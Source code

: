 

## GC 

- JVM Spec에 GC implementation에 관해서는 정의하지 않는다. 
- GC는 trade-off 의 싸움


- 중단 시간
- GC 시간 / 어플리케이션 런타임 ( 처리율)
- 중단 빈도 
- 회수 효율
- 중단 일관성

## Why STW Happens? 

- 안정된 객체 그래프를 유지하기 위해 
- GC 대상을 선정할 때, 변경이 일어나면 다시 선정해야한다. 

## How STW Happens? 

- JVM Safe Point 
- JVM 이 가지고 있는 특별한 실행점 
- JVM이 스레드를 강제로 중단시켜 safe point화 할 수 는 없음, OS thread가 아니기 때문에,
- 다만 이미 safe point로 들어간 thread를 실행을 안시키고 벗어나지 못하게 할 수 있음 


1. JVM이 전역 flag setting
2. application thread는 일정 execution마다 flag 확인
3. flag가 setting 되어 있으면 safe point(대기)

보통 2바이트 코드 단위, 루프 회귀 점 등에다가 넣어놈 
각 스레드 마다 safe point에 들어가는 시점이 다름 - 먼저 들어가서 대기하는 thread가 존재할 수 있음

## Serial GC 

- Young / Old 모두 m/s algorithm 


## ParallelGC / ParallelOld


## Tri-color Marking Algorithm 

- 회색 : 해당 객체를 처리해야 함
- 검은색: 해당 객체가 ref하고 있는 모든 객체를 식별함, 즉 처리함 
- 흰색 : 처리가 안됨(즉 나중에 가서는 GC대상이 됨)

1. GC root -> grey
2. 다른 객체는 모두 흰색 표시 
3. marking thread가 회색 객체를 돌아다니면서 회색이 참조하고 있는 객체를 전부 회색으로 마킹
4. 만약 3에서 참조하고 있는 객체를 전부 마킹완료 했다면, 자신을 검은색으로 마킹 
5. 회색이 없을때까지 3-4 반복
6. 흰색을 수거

════════

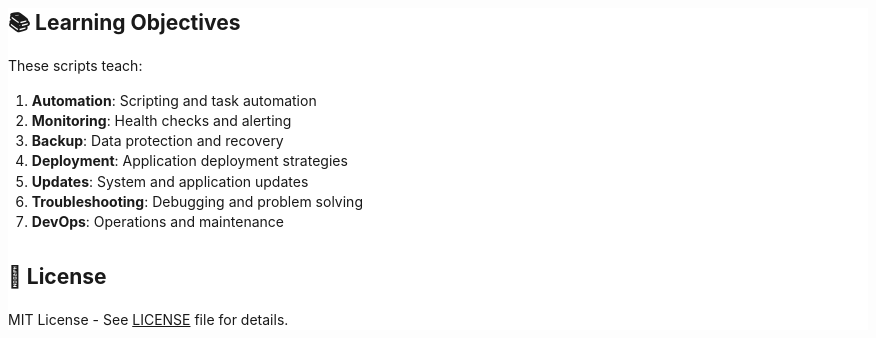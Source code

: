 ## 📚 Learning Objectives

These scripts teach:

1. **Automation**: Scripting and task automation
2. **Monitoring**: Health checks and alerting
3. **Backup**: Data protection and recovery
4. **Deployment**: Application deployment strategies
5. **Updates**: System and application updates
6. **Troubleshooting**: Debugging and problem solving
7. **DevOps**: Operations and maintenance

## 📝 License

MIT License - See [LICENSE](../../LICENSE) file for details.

════════

## ACTIVITY
Read the material above and copy out each line holding "License".

## COMPLETED EXERCISE
## 📝 License
MIT License - See [LICENSE](../../LICENSE) file for details.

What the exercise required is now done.